Python Standard Library

We want to be a good member of the Python family and aim to become a full superset, so we inherit naming from the Python standard library, including any inconsistencies. These naming inconsistencies are the only exceptions to the naming conventions outlined below.

Identifier naming conventions

There are several ways to capitalize and separate words, known as "case styles." By following the same set of case styles in our code, Mojo developers ensure their code is accessible and understandable to others in the community.

This first table is just a definition of the various "case styles."

Case style Description Example
snake_case All lowercase with underscores variable_name
PascalCase Each word starts with an uppercase letter StructName
SCREAMING_SNAKE_CASE All uppercase with underscores CONSTANT_VALUE
kebab-case All lowercase with hyphens project-name
flatcase All lowercase without separators basename

The following table shows our preferred use of different case styles.
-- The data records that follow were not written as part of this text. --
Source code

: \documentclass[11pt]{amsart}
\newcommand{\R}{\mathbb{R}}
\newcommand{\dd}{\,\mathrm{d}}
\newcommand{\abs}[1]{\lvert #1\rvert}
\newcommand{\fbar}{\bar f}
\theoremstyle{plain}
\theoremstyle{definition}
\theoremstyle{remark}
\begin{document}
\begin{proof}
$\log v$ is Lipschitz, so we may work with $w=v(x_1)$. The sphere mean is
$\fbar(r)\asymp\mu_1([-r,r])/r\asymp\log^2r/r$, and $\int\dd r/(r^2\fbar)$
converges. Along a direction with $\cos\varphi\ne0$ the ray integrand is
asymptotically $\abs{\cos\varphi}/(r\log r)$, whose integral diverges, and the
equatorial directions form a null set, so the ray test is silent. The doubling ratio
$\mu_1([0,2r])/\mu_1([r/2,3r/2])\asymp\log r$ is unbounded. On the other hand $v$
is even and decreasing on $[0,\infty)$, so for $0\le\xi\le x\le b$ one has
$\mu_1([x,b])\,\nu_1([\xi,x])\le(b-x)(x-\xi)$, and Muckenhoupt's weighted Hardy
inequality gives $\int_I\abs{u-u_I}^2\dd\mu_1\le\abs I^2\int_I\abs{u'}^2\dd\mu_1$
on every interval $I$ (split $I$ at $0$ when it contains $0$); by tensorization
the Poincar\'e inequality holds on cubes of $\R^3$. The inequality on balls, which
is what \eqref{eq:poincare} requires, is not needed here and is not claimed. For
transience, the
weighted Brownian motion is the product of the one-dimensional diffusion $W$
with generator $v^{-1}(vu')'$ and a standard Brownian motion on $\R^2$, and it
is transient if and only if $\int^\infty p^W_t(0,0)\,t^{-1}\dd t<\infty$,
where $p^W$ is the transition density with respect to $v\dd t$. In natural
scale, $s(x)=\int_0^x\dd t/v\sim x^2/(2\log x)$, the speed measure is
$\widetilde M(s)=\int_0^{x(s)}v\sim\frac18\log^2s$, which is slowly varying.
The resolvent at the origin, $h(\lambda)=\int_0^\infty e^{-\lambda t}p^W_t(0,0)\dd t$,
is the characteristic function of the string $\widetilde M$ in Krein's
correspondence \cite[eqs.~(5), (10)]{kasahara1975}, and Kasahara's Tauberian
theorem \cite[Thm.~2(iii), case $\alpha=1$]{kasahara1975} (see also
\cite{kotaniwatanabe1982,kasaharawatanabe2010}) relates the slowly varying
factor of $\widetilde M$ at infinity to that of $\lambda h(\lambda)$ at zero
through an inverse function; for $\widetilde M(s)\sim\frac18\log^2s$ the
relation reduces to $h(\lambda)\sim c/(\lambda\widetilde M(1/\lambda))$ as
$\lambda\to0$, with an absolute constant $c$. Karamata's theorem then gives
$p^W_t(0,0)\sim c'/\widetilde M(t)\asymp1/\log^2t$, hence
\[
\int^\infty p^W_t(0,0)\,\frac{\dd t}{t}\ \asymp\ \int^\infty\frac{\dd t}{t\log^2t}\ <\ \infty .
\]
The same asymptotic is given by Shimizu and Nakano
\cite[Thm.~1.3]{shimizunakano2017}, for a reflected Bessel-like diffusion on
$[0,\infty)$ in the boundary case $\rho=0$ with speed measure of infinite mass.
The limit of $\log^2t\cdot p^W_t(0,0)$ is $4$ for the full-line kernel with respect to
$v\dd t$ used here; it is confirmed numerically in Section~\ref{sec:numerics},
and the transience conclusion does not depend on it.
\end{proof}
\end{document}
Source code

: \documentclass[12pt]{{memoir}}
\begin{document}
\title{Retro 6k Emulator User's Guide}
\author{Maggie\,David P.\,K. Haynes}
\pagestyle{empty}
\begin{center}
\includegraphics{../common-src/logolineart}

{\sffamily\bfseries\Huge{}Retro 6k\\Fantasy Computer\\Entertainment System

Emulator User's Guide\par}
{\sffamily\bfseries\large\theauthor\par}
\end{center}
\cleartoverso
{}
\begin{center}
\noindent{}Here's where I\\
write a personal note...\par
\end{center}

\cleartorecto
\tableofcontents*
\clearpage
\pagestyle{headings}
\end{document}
Code kind Example Case style
fn / def fn engage_hyperdrive() snake_case
struct struct Point PascalCase
trait trait Copyable PascalCase
enum enum StatusCode PascalCase
var var the_value = 5 snake_case
module / package io.mojo / os/__init__.mojo flatcase / snake_case
dunder __copyinit__ flatcase
decorator @register_passable snake_case
Parameters — type or value    
alias type alias Int8 = Scalar[DType.int8] PascalCase
alias value global / local scope alias CHUNK_SIZE = 32 / alias chunk_size = 32 SCREAMING_SNAKE_CASE / snake_case
struct type parameter struct List[ElementType: Movable] PascalCase
struct value parameter struct Array[ElementType: Movable, length: Int] snake_case
fn type parameter fn do_it[Action: Actionable](action: Action) PascalCase
fn value parameter fn repeat[count: Int]() snake_case

Although these are our style conventions, not all code currently adheres to it. When preparing a new change, it is important to adhere to the style and naming conventions already established in that module. Therefore, if the module you are working on uses a different style, continue using that style to maintain consistency. We are not currently accepting pull requests that propose extensive formatting or renaming changes.

Naming guidelines

ℹ️ Prefer descriptive parameter names over single-letter names

struct LinkedList[T: Movable]           # 🔴 Avoid
struct LinkedList[ElementType: Movable] # 🟢 Preferred

ℹ️ Order type parameters ahead of value parameters

struct Array[length: Int, ElementType: Movable] # 🔴 Avoid
struct Array[ElementType: Movable, length: Int] # 🟢 Preferred

Container lifecycle semantics

ℹ️ Prefer explicit copy constructors; avoid allowing implicit copies

var copy = original            # 🔴 Avoid
var copy = MyStruct(original)  # 🟢 Preferred

Where you intend to make a copy, favor an explicit copy constructor to make your intention clear.

Copying @register_passable types like Int, Bool, Pointer, and SIMD is safe and inexpensive. However, copying types that dynamically allocate memory can be expensive. This includes common types like List, Dict, Set, Tensor, and String.

Some standard library types allow implicit copies where they shouldn’t. We will resolve this shortly as new Mojo language features are shipped to help with this very situation.

When designing a new type, don’t allow implicit copies unless the copy is trivial (order O(1)). In other words, don’t define a __copyinit__() function if the copy is expensive. Instead, define an explicit copy constructor: an __init__() constructor that takes a value of the same type:

struct MyStruct:
    # Invoked as `MyStruct(other)`
    fn __init__(out self, other: Self):
        # do a deep copy of MyStruct

Import statements

  • Explicitly import entities used (functions, structs, aliases), rather than rely on transitive imports.
  • Import only what you use; in general, avoid using from some_package import *.
  • Import statements should be sorted lexicographically.

API docstrings

Every public function and public struct (including data fields) in the standard library must have docstrings (code comments that describe the API behavior). Mojo includes tooling to ensure that public functions include docstrings.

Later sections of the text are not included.